§ Information
☆ ☆ ☆

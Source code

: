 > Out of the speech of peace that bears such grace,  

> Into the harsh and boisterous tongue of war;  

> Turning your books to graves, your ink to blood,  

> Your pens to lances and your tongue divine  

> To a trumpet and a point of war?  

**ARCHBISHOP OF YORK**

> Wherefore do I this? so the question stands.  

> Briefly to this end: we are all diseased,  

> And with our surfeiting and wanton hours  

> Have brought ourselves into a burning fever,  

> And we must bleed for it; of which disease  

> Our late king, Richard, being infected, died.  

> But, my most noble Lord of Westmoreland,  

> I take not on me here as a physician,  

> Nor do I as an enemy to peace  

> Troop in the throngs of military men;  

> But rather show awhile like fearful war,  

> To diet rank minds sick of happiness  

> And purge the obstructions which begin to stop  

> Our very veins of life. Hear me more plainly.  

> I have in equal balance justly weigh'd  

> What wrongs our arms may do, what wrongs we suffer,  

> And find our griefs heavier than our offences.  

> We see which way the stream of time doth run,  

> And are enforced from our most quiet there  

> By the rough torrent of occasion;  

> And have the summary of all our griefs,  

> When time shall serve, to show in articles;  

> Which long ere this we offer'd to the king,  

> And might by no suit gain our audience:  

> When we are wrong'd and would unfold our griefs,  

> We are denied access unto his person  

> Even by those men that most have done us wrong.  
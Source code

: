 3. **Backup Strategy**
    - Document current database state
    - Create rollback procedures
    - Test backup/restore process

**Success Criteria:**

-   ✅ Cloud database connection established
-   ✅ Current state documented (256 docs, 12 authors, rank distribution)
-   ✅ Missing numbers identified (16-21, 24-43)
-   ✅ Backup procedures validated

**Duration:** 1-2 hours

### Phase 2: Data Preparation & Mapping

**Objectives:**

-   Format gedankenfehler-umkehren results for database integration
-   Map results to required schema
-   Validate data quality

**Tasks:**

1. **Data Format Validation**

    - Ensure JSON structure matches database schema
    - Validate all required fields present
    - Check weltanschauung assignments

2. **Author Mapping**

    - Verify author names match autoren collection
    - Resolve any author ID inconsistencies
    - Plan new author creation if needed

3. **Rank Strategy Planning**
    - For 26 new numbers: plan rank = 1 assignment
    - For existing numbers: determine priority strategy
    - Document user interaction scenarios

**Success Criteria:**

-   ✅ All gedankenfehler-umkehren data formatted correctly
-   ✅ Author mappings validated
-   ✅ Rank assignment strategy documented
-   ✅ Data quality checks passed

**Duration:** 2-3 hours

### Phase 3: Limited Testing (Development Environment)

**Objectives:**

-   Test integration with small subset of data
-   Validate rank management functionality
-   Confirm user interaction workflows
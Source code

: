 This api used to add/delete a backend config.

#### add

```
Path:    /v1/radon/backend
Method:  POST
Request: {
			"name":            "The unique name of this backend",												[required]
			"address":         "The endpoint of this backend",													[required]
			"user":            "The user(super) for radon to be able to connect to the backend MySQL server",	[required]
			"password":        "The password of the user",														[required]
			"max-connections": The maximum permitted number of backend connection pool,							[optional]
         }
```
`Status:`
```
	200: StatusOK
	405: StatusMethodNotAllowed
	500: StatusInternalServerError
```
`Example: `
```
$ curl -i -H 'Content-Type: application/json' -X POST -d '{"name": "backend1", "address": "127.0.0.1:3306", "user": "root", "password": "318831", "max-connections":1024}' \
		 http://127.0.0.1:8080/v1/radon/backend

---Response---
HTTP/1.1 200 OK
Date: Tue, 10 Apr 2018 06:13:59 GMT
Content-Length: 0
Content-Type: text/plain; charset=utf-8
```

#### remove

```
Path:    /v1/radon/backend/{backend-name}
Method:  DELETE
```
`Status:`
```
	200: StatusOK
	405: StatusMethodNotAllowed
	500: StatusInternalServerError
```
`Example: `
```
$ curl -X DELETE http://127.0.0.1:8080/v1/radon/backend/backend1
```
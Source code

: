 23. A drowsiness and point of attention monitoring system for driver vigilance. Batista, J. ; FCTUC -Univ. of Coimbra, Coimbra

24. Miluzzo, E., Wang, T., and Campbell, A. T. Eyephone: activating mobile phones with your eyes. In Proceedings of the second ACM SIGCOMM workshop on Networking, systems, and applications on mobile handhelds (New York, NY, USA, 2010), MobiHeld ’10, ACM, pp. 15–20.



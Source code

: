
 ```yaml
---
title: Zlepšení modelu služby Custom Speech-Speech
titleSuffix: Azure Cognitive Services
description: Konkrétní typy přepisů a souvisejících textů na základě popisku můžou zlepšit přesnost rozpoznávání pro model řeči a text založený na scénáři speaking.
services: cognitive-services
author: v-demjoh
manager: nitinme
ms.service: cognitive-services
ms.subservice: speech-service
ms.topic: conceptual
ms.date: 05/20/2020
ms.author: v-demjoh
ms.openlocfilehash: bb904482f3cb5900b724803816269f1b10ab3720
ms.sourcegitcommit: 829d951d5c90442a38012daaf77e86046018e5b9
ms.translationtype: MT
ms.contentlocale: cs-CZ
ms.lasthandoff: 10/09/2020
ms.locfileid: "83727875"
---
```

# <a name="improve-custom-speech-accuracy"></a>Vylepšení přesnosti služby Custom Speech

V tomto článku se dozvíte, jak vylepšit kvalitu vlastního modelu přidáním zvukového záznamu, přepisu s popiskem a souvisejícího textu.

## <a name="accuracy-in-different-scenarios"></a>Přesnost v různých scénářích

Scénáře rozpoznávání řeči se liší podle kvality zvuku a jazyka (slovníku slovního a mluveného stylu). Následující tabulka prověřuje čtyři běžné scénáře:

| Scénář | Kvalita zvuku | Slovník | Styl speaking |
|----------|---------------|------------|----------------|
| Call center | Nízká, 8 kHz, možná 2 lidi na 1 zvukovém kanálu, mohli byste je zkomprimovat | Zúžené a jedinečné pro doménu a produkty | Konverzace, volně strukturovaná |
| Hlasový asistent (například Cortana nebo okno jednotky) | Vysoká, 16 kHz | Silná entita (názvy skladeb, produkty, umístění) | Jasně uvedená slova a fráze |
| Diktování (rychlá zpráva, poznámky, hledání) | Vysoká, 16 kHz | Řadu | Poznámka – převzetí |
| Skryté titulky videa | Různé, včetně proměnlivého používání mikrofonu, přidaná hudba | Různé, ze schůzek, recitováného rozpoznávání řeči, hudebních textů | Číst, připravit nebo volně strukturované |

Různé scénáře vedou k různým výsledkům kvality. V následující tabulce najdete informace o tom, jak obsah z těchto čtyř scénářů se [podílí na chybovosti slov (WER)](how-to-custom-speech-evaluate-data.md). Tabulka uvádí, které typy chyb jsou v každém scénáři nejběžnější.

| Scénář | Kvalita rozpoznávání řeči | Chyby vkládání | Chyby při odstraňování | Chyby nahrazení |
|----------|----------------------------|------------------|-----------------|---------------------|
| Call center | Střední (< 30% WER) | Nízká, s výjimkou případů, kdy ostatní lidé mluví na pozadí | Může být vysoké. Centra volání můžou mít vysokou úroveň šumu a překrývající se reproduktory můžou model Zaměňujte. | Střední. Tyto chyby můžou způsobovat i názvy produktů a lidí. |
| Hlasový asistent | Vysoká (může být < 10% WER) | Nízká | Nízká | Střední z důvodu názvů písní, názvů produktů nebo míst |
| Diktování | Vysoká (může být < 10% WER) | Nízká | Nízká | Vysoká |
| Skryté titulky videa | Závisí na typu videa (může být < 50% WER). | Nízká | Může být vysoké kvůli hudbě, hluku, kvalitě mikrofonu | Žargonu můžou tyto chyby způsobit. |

☆ ☆ ☆

§ Task details
Copy the entire listing, keeping each line exactly as it is.

§ Reply to the task
Source code

: > Out of the speech of peace that bears such grace,  

> Into the harsh and boisterous tongue of war;  

> Turning your books to graves, your ink to blood,  

> Your pens to lances and your tongue divine  

> To a trumpet and a point of war?  

**ARCHBISHOP OF YORK**

> Wherefore do I this? so the question stands.  

> Briefly to this end: we are all diseased,  

> And with our surfeiting and wanton hours  

> Have brought ourselves into a burning fever,  

> And we must bleed for it; of which disease  

> Our late king, Richard, being infected, died.  

> But, my most noble Lord of Westmoreland,  

> I take not on me here as a physician,  

> Nor do I as an enemy to peace  

> Troop in the throngs of military men;  

> But rather show awhile like fearful war,  

> To diet rank minds sick of happiness  

> And purge the obstructions which begin to stop  

> Our very veins of life. Hear me more plainly.  

> I have in equal balance justly weigh'd  

> What wrongs our arms may do, what wrongs we suffer,  

> And find our griefs heavier than our offences.  

> We see which way the stream of time doth run,  

> And are enforced from our most quiet there  

> By the rough torrent of occasion;  

> And have the summary of all our griefs,  

> When time shall serve, to show in articles;  

> Which long ere this we offer'd to the king,  

> And might by no suit gain our audience:  

> When we are wrong'd and would unfold our griefs,  

> We are denied access unto his person  

> Even by those men that most have done us wrong.  
Source code

: 3. **Backup Strategy**
    - Document current database state
    - Create rollback procedures
    - Test backup/restore process

**Success Criteria:**

-   ✅ Cloud database connection established
-   ✅ Current state documented (256 docs, 12 authors, rank distribution)
-   ✅ Missing numbers identified (16-21, 24-43)
-   ✅ Backup procedures validated

**Duration:** 1-2 hours

### Phase 2: Data Preparation & Mapping

**Objectives:**

-   Format gedankenfehler-umkehren results for database integration
-   Map results to required schema
-   Validate data quality

**Tasks:**

1. **Data Format Validation**

    - Ensure JSON structure matches database schema
    - Validate all required fields present
    - Check weltanschauung assignments

2. **Author Mapping**

    - Verify author names match autoren collection
    - Resolve any author ID inconsistencies
    - Plan new author creation if needed

3. **Rank Strategy Planning**
    - For 26 new numbers: plan rank = 1 assignment
    - For existing numbers: determine priority strategy
    - Document user interaction scenarios

**Success Criteria:**

-   ✅ All gedankenfehler-umkehren data formatted correctly
-   ✅ Author mappings validated
-   ✅ Rank assignment strategy documented
-   ✅ Data quality checks passed

**Duration:** 2-3 hours

### Phase 3: Limited Testing (Development Environment)

**Objectives:**

-   Test integration with small subset of data
-   Validate rank management functionality
-   Confirm user interaction workflows
Source code

: This api used to add/delete a backend config.

#### add

```
Path:    /v1/radon/backend
Method:  POST
Request: {
			"name":            "The unique name of this backend",												[required]
			"address":         "The endpoint of this backend",													[required]
			"user":            "The user(super) for radon to be able to connect to the backend MySQL server",	[required]
			"password":        "The password of the user",														[required]
			"max-connections": The maximum permitted number of backend connection pool,							[optional]
         }
```
`Status:`
```
	200: StatusOK
	405: StatusMethodNotAllowed
	500: StatusInternalServerError
```
`Example: `
```
$ curl -i -H 'Content-Type: application/json' -X POST -d '{"name": "backend1", "address": "127.0.0.1:3306", "user": "root", "password": "318831", "max-connections":1024}' \
		 http://127.0.0.1:8080/v1/radon/backend

---Response---
HTTP/1.1 200 OK
Date: Tue, 10 Apr 2018 06:13:59 GMT
Content-Length: 0
Content-Type: text/plain; charset=utf-8
```

#### remove

```
Path:    /v1/radon/backend/{backend-name}
Method:  DELETE
```
`Status:`
```
	200: StatusOK
	405: StatusMethodNotAllowed
	500: StatusInternalServerError
```
`Example: `
```
$ curl -X DELETE http://127.0.0.1:8080/v1/radon/backend/backend1
```
Source code

: 23. A drowsiness and point of attention monitoring system for driver vigilance. Batista, J. ; FCTUC -Univ. of Coimbra, Coimbra

24. Miluzzo, E., Wang, T., and Campbell, A. T. Eyephone: activating mobile phones with your eyes. In Proceedings of the second ACM SIGCOMM workshop on Networking, systems, and applications on mobile handhelds (New York, NY, USA, 2010), MobiHeld ’10, ACM, pp. 15–20.



Source code

:
 ```yaml
---
title: Zlepšení modelu služby Custom Speech-Speech
titleSuffix: Azure Cognitive Services
description: Konkrétní typy přepisů a souvisejících textů na základě popisku můžou zlepšit přesnost rozpoznávání pro model řeči a text založený na scénáři speaking.
services: cognitive-services
author: v-demjoh
manager: nitinme
ms.service: cognitive-services
ms.subservice: speech-service
ms.topic: conceptual
ms.date: 05/20/2020
ms.author: v-demjoh
ms.openlocfilehash: bb904482f3cb5900b724803816269f1b10ab3720
ms.sourcegitcommit: 829d951d5c90442a38012daaf77e86046018e5b9
ms.translationtype: MT
ms.contentlocale: cs-CZ
ms.lasthandoff: 10/09/2020
ms.locfileid: "83727875"
---
```

# <a name="improve-custom-speech-accuracy"></a>Vylepšení přesnosti služby Custom Speech

V tomto článku se dozvíte, jak vylepšit kvalitu vlastního modelu přidáním zvukového záznamu, přepisu s popiskem a souvisejícího textu.

## <a name="accuracy-in-different-scenarios"></a>Přesnost v různých scénářích

Scénáře rozpoznávání řeči se liší podle kvality zvuku a jazyka (slovníku slovního a mluveného stylu). Následující tabulka prověřuje čtyři běžné scénáře:

| Scénář | Kvalita zvuku | Slovník | Styl speaking |
|----------|---------------|------------|----------------|
| Call center | Nízká, 8 kHz, možná 2 lidi na 1 zvukovém kanálu, mohli byste je zkomprimovat | Zúžené a jedinečné pro doménu a produkty | Konverzace, volně strukturovaná |
| Hlasový asistent (například Cortana nebo okno jednotky) | Vysoká, 16 kHz | Silná entita (názvy skladeb, produkty, umístění) | Jasně uvedená slova a fráze |
| Diktování (rychlá zpráva, poznámky, hledání) | Vysoká, 16 kHz | Řadu | Poznámka – převzetí |
| Skryté titulky videa | Různé, včetně proměnlivého používání mikrofonu, přidaná hudba | Různé, ze schůzek, recitováného rozpoznávání řeči, hudebních textů | Číst, připravit nebo volně strukturované |

Různé scénáře vedou k různým výsledkům kvality. V následující tabulce najdete informace o tom, jak obsah z těchto čtyř scénářů se [podílí na chybovosti slov (WER)](how-to-custom-speech-evaluate-data.md). Tabulka uvádí, které typy chyb jsou v každém scénáři nejběžnější.

| Scénář | Kvalita rozpoznávání řeči | Chyby vkládání | Chyby při odstraňování | Chyby nahrazení |
|----------|----------------------------|------------------|-----------------|---------------------|
| Call center | Střední (< 30% WER) | Nízká, s výjimkou případů, kdy ostatní lidé mluví na pozadí | Může být vysoké. Centra volání můžou mít vysokou úroveň šumu a překrývající se reproduktory můžou model Zaměňujte. | Střední. Tyto chyby můžou způsobovat i názvy produktů a lidí. |
| Hlasový asistent | Vysoká (může být < 10% WER) | Nízká | Nízká | Střední z důvodu názvů písní, názvů produktů nebo míst |
| Diktování | Vysoká (může být < 10% WER) | Nízká | Nízká | Vysoká |
| Skryté titulky videa | Závisí na typu videa (může být < 50% WER). | Nízká | Může být vysoké kvůli hudbě, hluku, kvalitě mikrofonu | Žargonu můžou tyto chyby způsobit. |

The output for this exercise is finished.